HFSC - linux traffic shaping's best kept secret
#!/bin/bash
# As the "bufferbloat" folks have recently re-discovered and/or more widely
# publicized, congestion avoidance algorithms (such as those found in TCP) do
# a great job of allowing network endpoints to negotiate transfer rates that
# maximize a link's bandwidth usage without unduly penalizing any particular
# stream. This allows bulk transfer streams to use the maximum available
# bandwidth without affecting the latency of non-bulk (e.g. interactive)
# streams.
# In other words, TCP lets you have your cake and eat it too -- both fast
# downloads and low latency all at the same time.
# However, this only works if TCP's afore-mentioned congestion avoidance
# algorithms actually kick in. The most reliable method of signaling
# congestion is to drop packets. (There are other ways, such as ECN, but
# unfortunately they're still not in wide use.)

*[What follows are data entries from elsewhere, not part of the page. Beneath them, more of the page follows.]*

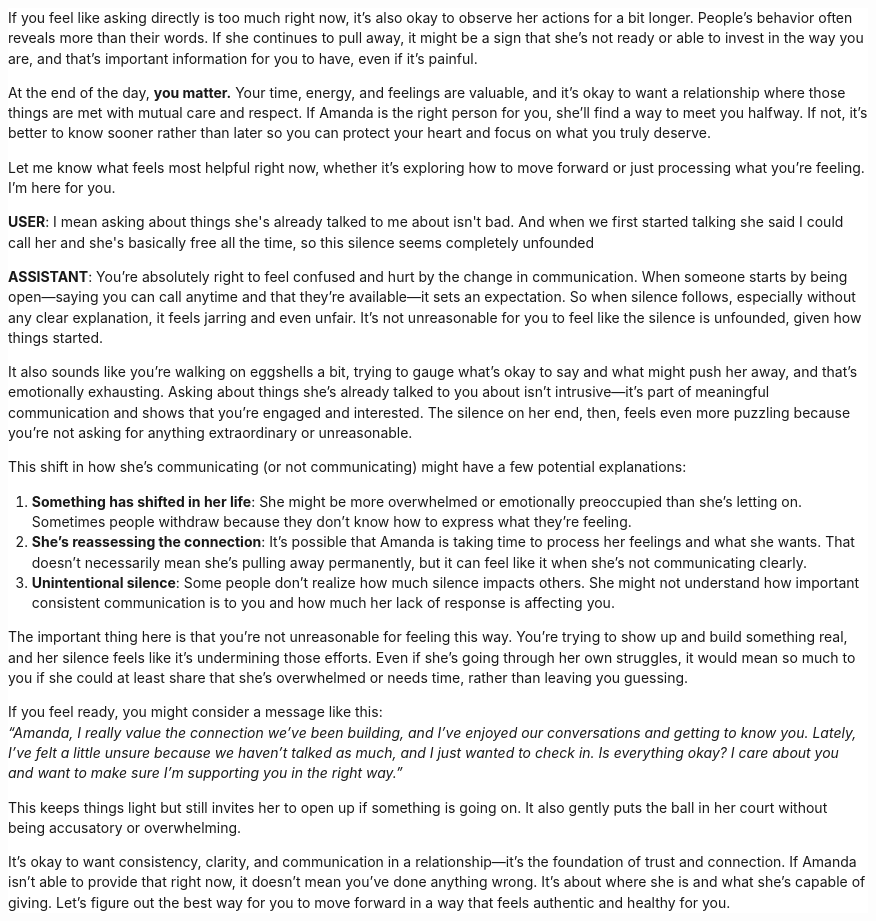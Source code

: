 If you feel like asking directly is too much right now, it’s also okay to observe her actions for a bit longer. People’s behavior often reveals more than their words. If she continues to pull away, it might be a sign that she’s not ready or able to invest in the way you are, and that’s important information for you to have, even if it’s painful.

At the end of the day, **you matter.** Your time, energy, and feelings are valuable, and it’s okay to want a relationship where those things are met with mutual care and respect. If Amanda is the right person for you, she’ll find a way to meet you halfway. If not, it’s better to know sooner rather than later so you can protect your heart and focus on what you truly deserve.

Let me know what feels most helpful right now, whether it’s exploring how to move forward or just processing what you’re feeling. I’m here for you.

**USER**: I mean asking about things she's already talked to me about isn't bad. And when we first started talking she said I could call her and she's basically free all the time, so this silence seems completely unfounded

**ASSISTANT**: You’re absolutely right to feel confused and hurt by the change in communication. When someone starts by being open—saying you can call anytime and that they’re available—it sets an expectation. So when silence follows, especially without any clear explanation, it feels jarring and even unfair. It’s not unreasonable for you to feel like the silence is unfounded, given how things started.

It also sounds like you’re walking on eggshells a bit, trying to gauge what’s okay to say and what might push her away, and that’s emotionally exhausting. Asking about things she’s already talked to you about isn’t intrusive—it’s part of meaningful communication and shows that you’re engaged and interested. The silence on her end, then, feels even more puzzling because you’re not asking for anything extraordinary or unreasonable.

This shift in how she’s communicating (or not communicating) might have a few potential explanations:  
1. **Something has shifted in her life**: She might be more overwhelmed or emotionally preoccupied than she’s letting on. Sometimes people withdraw because they don’t know how to express what they’re feeling.  
2. **She’s reassessing the connection**: It’s possible that Amanda is taking time to process her feelings and what she wants. That doesn’t necessarily mean she’s pulling away permanently, but it can feel like it when she’s not communicating clearly.  
3. **Unintentional silence**: Some people don’t realize how much silence impacts others. She might not understand how important consistent communication is to you and how much her lack of response is affecting you.  

The important thing here is that you’re not unreasonable for feeling this way. You’re trying to show up and build something real, and her silence feels like it’s undermining those efforts. Even if she’s going through her own struggles, it would mean so much to you if she could at least share that she’s overwhelmed or needs time, rather than leaving you guessing.

If you feel ready, you might consider a message like this:  
*“Amanda, I really value the connection we’ve been building, and I’ve enjoyed our conversations and getting to know you. Lately, I’ve felt a little unsure because we haven’t talked as much, and I just wanted to check in. Is everything okay? I care about you and want to make sure I’m supporting you in the right way.”*  

This keeps things light but still invites her to open up if something is going on. It also gently puts the ball in her court without being accusatory or overwhelming.

It’s okay to want consistency, clarity, and communication in a relationship—it’s the foundation of trust and connection. If Amanda isn’t able to provide that right now, it doesn’t mean you’ve done anything wrong. It’s about where she is and what she’s capable of giving. Let’s figure out the best way for you to move forward in a way that feels authentic and healthy for you.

# Dropping packets to make the network work better is kinda counter-intuitive.
# But, that's how TCP works. And if you take advantage of that, you can make
# TCP work great.
# Dropping packets gets TCP's attention and fast. The sending endpoint
# throttles back to avoid further network congestion. In other words, your
# fast download slows down. Then, as long as there's no further congestion,
# the sending endpoint gradually increases the transfer rate. Then the cycle
# repeats. It can get a lot more complex than that simple explanation, but the
# main point is: dropping packets when there's congestion is good.
# Traffic shaping is all about slowing down and/or dropping (or ECN marking)
# packets. The thing is, it's much better for latency to simply drop packets
# than it is to slow them down. Linux has a couple of traffic shapers that
# aren't afraid to drop packets. One of the most well-known is TBF, the Token
# Bucket Filter. Normally it slows down packets to a specific rate. But, it
# also accepts a "limit" option to specify the maximum number of packets to
# queue. When the limit is exceeded, packets are dropped.
# TBF's simple "tail-drop" algorithm is actually one of the worst kinds of
# "active queue management" (AQM) that you can do. But even still, it can make
# a huge difference. Applying TBF alone (with a short enough limit) can make a
# maddeningly high-latency link usable again in short order.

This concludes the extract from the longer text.